WORK TO COMPLETE. With pictures omitted, output the records below exactly as they appear.

Plain-text document sources.
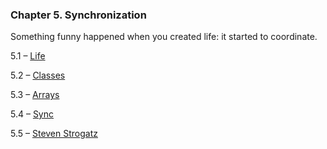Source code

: <h3 class="title">Chapter 5. Synchronization</h3>
<p class="subtitle small-text">Something funny happened when you created life: it started to coordinate.</p>
<div class="quad-grid">
    <div></div>
    <div>
        <p class="main-text small-text">5.1 – <a href="#/section-5.1">Life</a></p>
        <p class="main-text small-text">5.2 – <a href="#/section-5.2">Classes</a></p>
        <p class="main-text small-text">5.3 – <a href="#/section-5.3">Arrays</a></p>
    </div>
    <div>
        <p class="main-text small-text">5.4 – <a href="#/section-5.4">Sync</a></p>
        <p class="main-text small-text">5.5 – <a href="#/steven-strogatz">Steven Strogatz</a></p>
    </div>
    <div></div>
</div>
<script type="text/p5" data-autoplay src="/sketches/chapter-5/preview.js"></script>
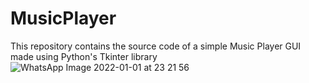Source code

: # MusicPlayer
This repository contains the source code of a simple Music Player GUI made using Python's Tkinter library
![WhatsApp Image 2022-01-01 at 23 21 56](https://user-images.githubusercontent.com/86246432/147857083-a9a4b29c-72b9-4d58-a58e-02dee6eebd15.jpeg)
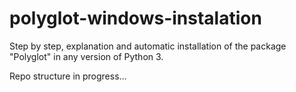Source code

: # polyglot-windows-instalation

Step by step, explanation and automatic installation of the package "Polyglot" in any version of Python 3.

Repo structure in progress...

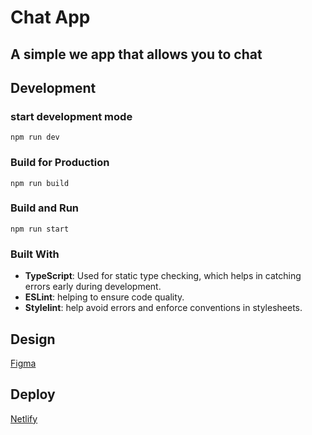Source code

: # Chat App

## A simple we app that allows you to chat

## Development

### start development mode

`npm run dev`

### Build for Production

`npm run build`

### Build and Run

`npm run start`

### Built With

- **TypeScript**: Used for static type checking, which helps in catching errors early during development.
- **ESLint**: helping to ensure code quality.
- **Stylelint**: help avoid errors and enforce conventions in stylesheets.

## Design

[Figma](<https://www.figma.com/file/BS2k3rVWF8dyl3D0UMO5QH/Chat_external_link-(Copy)?type=design&node-id=46684-2&mode=design>)

## Deploy

[Netlify](https://bejewelled-gumdrop-de6900.netlify.app/)
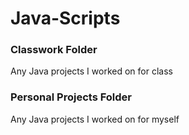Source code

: # Java-Scripts
 
### Classwork Folder
Any Java projects I worked on for class

### Personal Projects Folder
Any Java projects I worked on for myself
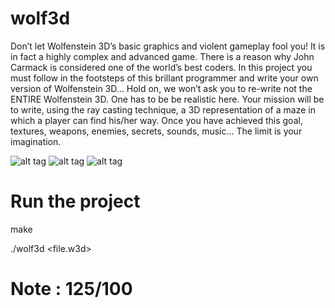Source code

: # wolf3d
Don’t let Wolfenstein 3D’s basic graphics and violent gameplay fool you! It is in fact a
highly complex and advanced game. There is a reason why John Carmack is considered
one of the world’s best coders.
In this project you must follow in the footsteps of this brillant programmer and write
your own version of Wolfenstein 3D... Hold on, we won’t ask you to re-write not the
ENTIRE Wolfenstein 3D. One has to be be realistic here. Your mission will be to write,
using the ray casting technique, a 3D representation of a maze in which a player can find
his/her way.
Once you have achieved this goal, textures, weapons, enemies, secrets, sounds, music... The limit is your imagination.

![alt tag](https://user-images.githubusercontent.com/34480775/52215363-2b67bb00-2894-11e9-8fc8-92145e95ed95.png)
![alt tag](https://user-images.githubusercontent.com/34480775/52215588-a29d4f00-2894-11e9-9156-5dcd07e72bed.png)
![alt tag](https://user-images.githubusercontent.com/34480775/52215903-57d00700-2895-11e9-9c03-daa1fc51954d.png)

# Run the project
make
 
./wolf3d <file.w3d>

# Note : 125/100
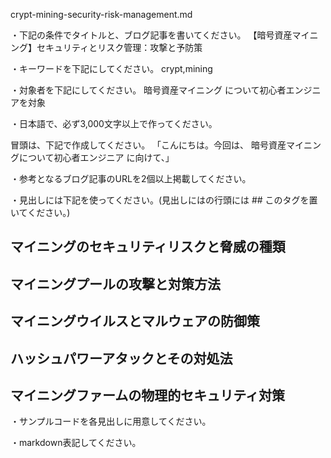 crypt-mining-security-risk-management.md

・下記の条件でタイトルと、ブログ記事を書いてください。
【暗号資産マイニング】セキュリティとリスク管理：攻撃と予防策

・キーワードを下記にしてください。
crypt,mining

・対象者を下記にしてください。
  暗号資産マイニング について初心者エンジニアを対象


・日本語で、必ず3,000文字以上で作ってください。

冒頭は、下記で作成してください。
「こんにちは。今回は、
暗号資産マイニングについて初心者エンジニア
に向けて、」

・参考となるブログ記事のURLを2個以上掲載してください。

・見出しには下記を使ってください。(見出しにはの行頭には ## このタグを置いてください。)
## マイニングのセキュリティリスクと脅威の種類
## マイニングプールの攻撃と対策方法
## マイニングウイルスとマルウェアの防御策
## ハッシュパワーアタックとその対処法
## マイニングファームの物理的セキュリティ対策

・サンプルコードを各見出しに用意してください。

・markdown表記してください。

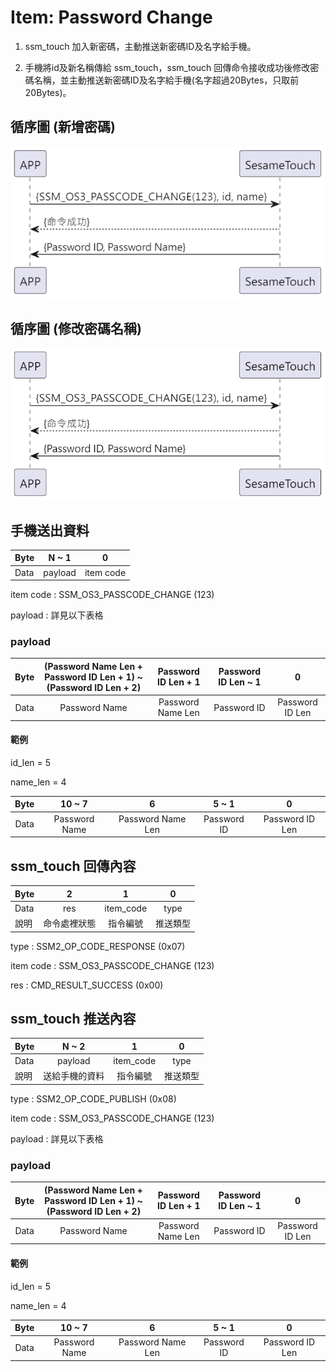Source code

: # Item: Password Change

1. ssm_touch 加入新密碼，主動推送新密碼ID及名字給手機。
   
2. 手機將id及新名稱傳給 ssm_touch，ssm_touch 回傳命令接收成功後修改密碼名稱，並主動推送新密碼ID及名字給手機(名字超過20Bytes，只取前20Bytes)。

## 循序圖 (新增密碼)
<p align="left" >
  <img src="../src/pw_change/pw_change.png" alt="" title="">
</p>

## 循序圖 (修改密碼名稱)
<p align="left" >
  <img src="../src/pw_change/pw_change_name.png" alt="" title="">
</p>

## 手機送出資料
| Byte |N   ~    1| 0         |
|------|:---------:|:---------:|
| Data |payload| item code |

item code : SSM_OS3_PASSCODE_CHANGE (123)

payload : 詳見以下表格

### payload
| Byte | (Password Name Len + Password ID Len + 1) ~ (Password ID Len + 2) | Password ID Len + 1 | Password ID Len ~ 1 | 0           |
|:----:|:-----------------------------------------------------:|:---------------:|:---------------:|:-----------:|
| Data | Password Name                                             | Password Name Len   | Password ID         | Password ID Len |

#### 範例
id_len = 5

name_len = 4

| Byte | 10 ~ 7    | 6             | 5 ~ 1   | 0           |
|:----:|:---------:|:-------------:|:-------:|:-----------:|
| Data | Password Name | Password Name Len | Password ID | Password ID Len |

## ssm_touch 回傳內容
| Byte  | 2      | 1         | 0    |
|-------|:------:|:---------:|:----:|
| Data  | res    | item_code | type |
| 說明   | 命令處裡狀態 | 指令編號      | 推送類型 |

type : SSM2_OP_CODE_RESPONSE (0x07)

item code : SSM_OS3_PASSCODE_CHANGE (123)

res : CMD_RESULT_SUCCESS (0x00)


## ssm_touch 推送內容
| Byte | N ~ 2   | 1         | 0    |
|-------|:------:|:---------:|:----:|
| Data  | payload | item_code | type |
| 說明    | 送給手機的資料 | 指令編號      | 推送類型 |

type : SSM2_OP_CODE_PUBLISH (0x08)

item code : SSM_OS3_PASSCODE_CHANGE (123)

payload : 詳見以下表格

### payload
| Byte | (Password Name Len + Password ID Len + 1) ~ (Password ID Len + 2) | Password ID Len + 1 | Password ID Len ~ 1 | 0           |
|:----:|:-----------------------------------------------------:|:---------------:|:---------------:|:-----------:|
| Data | Password Name                                             | Password Name Len   | Password ID         | Password ID Len |


#### 範例
id_len = 5

name_len = 4

| Byte | 10 ~ 7    | 6             | 5 ~ 1   | 0           |
|:----:|:---------:|:-------------:|:-------:|:-----------:|
| Data | Password Name | Password Name Len | Password ID | Password ID Len |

YOUR SOLUTION.
Source code

: <h3 class="title">Chapter 5. Synchronization</h3>
<p class="subtitle small-text">Something funny happened when you created life: it started to coordinate.</p>
<div class="quad-grid">
    <div></div>
    <div>
        <p class="main-text small-text">5.1 – <a href="#/section-5.1">Life</a></p>
        <p class="main-text small-text">5.2 – <a href="#/section-5.2">Classes</a></p>
        <p class="main-text small-text">5.3 – <a href="#/section-5.3">Arrays</a></p>
    </div>
    <div>
        <p class="main-text small-text">5.4 – <a href="#/section-5.4">Sync</a></p>
        <p class="main-text small-text">5.5 – <a href="#/steven-strogatz">Steven Strogatz</a></p>
    </div>
    <div></div>
</div>
<script type="text/p5" data-autoplay src="/sketches/chapter-5/preview.js"></script>
Source code

: # MusicPlayer
This repository contains the source code of a simple Music Player GUI made using Python's Tkinter library
![WhatsApp Image 2022-01-01 at 23 21 56](https://user-images.githubusercontent.com/86246432/147857083-a9a4b29c-72b9-4d58-a58e-02dee6eebd15.jpeg)
Source code

: # polyglot-windows-instalation

Step by step, explanation and automatic installation of the package "Polyglot" in any version of Python 3.

Repo structure in progress...

Source code

: # Chat App

## A simple we app that allows you to chat

## Development

### start development mode

`npm run dev`

### Build for Production

`npm run build`

### Build and Run

`npm run start`

### Built With

- **TypeScript**: Used for static type checking, which helps in catching errors early during development.
- **ESLint**: helping to ensure code quality.
- **Stylelint**: help avoid errors and enforce conventions in stylesheets.

## Design

[Figma](<https://www.figma.com/file/BS2k3rVWF8dyl3D0UMO5QH/Chat_external_link-(Copy)?type=design&node-id=46684-2&mode=design>)

## Deploy

[Netlify](https://bejewelled-gumdrop-de6900.netlify.app/)
Source code

: # Java-Scripts
 
### Classwork Folder
Any Java projects I worked on for class

### Personal Projects Folder
Any Java projects I worked on for myself
Source code

: # wolf3d
Don’t let Wolfenstein 3D’s basic graphics and violent gameplay fool you! It is in fact a
highly complex and advanced game. There is a reason why John Carmack is considered
one of the world’s best coders.
In this project you must follow in the footsteps of this brillant programmer and write
your own version of Wolfenstein 3D... Hold on, we won’t ask you to re-write not the
ENTIRE Wolfenstein 3D. One has to be be realistic here. Your mission will be to write,
using the ray casting technique, a 3D representation of a maze in which a player can find
his/her way.
Once you have achieved this goal, textures, weapons, enemies, secrets, sounds, music... The limit is your imagination.

![alt tag](https://user-images.githubusercontent.com/34480775/52215363-2b67bb00-2894-11e9-8fc8-92145e95ed95.png)
![alt tag](https://user-images.githubusercontent.com/34480775/52215588-a29d4f00-2894-11e9-9156-5dcd07e72bed.png)
![alt tag](https://user-images.githubusercontent.com/34480775/52215903-57d00700-2895-11e9-9c03-daa1fc51954d.png)

# Run the project
make
 
./wolf3d <file.w3d>

# Note : 125/100
 crypt-mining-security-risk-management.md

・下記の条件でタイトルと、ブログ記事を書いてください。
【暗号資産マイニング】セキュリティとリスク管理：攻撃と予防策

・キーワードを下記にしてください。
crypt,mining

・対象者を下記にしてください。
  暗号資産マイニング について初心者エンジニアを対象


・日本語で、必ず3,000文字以上で作ってください。

冒頭は、下記で作成してください。
「こんにちは。今回は、
暗号資産マイニングについて初心者エンジニア
に向けて、」

・参考となるブログ記事のURLを2個以上掲載してください。

・見出しには下記を使ってください。(見出しにはの行頭には ## このタグを置いてください。)
## マイニングのセキュリティリスクと脅威の種類
## マイニングプールの攻撃と対策方法
## マイニングウイルスとマルウェアの防御策
## ハッシュパワーアタックとその対処法
## マイニングファームの物理的セキュリティ対策

・サンプルコードを各見出しに用意してください。

・markdown表記してください。

Source code

: # Item: Password Change

1. ssm_touch 加入新密碼，主動推送新密碼ID及名字給手機。
   
2. 手機將id及新名稱傳給 ssm_touch，ssm_touch 回傳命令接收成功後修改密碼名稱，並主動推送新密碼ID及名字給手機(名字超過20Bytes，只取前20Bytes)。

## 循序圖 (新增密碼)
<p align="left" >
  <img src="../src/pw_change/pw_change.png" alt="" title="">
</p>

## 循序圖 (修改密碼名稱)
<p align="left" >
  <img src="../src/pw_change/pw_change_name.png" alt="" title="">
</p>

## 手機送出資料
| Byte |N   ~    1| 0         |
|------|:---------:|:---------:|
| Data |payload| item code |

item code : SSM_OS3_PASSCODE_CHANGE (123)

payload : 詳見以下表格

### payload
| Byte | (Password Name Len + Password ID Len + 1) ~ (Password ID Len + 2) | Password ID Len + 1 | Password ID Len ~ 1 | 0           |
|:----:|:-----------------------------------------------------:|:---------------:|:---------------:|:-----------:|
| Data | Password Name                                             | Password Name Len   | Password ID         | Password ID Len |

#### 範例
id_len = 5

name_len = 4

| Byte | 10 ~ 7    | 6             | 5 ~ 1   | 0           |
|:----:|:---------:|:-------------:|:-------:|:-----------:|
| Data | Password Name | Password Name Len | Password ID | Password ID Len |

## ssm_touch 回傳內容
| Byte  | 2      | 1         | 0    |
|-------|:------:|:---------:|:----:|
| Data  | res    | item_code | type |
| 說明   | 命令處裡狀態 | 指令編號      | 推送類型 |

type : SSM2_OP_CODE_RESPONSE (0x07)

item code : SSM_OS3_PASSCODE_CHANGE (123)

res : CMD_RESULT_SUCCESS (0x00)


## ssm_touch 推送內容
| Byte | N ~ 2   | 1         | 0    |
|-------|:------:|:---------:|:----:|
| Data  | payload | item_code | type |
| 說明    | 送給手機的資料 | 指令編號      | 推送類型 |

type : SSM2_OP_CODE_PUBLISH (0x08)

item code : SSM_OS3_PASSCODE_CHANGE (123)

payload : 詳見以下表格

### payload
| Byte | (Password Name Len + Password ID Len + 1) ~ (Password ID Len + 2) | Password ID Len + 1 | Password ID Len ~ 1 | 0           |
|:----:|:-----------------------------------------------------:|:---------------:|:---------------:|:-----------:|
| Data | Password Name                                             | Password Name Len   | Password ID         | Password ID Len |


#### 範例
id_len = 5

name_len = 4

| Byte | 10 ~ 7    | 6             | 5 ~ 1   | 0           |
|:----:|:---------:|:-------------:|:-------:|:-----------:|
| Data | Password Name | Password Name Len | Password ID | Password ID Len |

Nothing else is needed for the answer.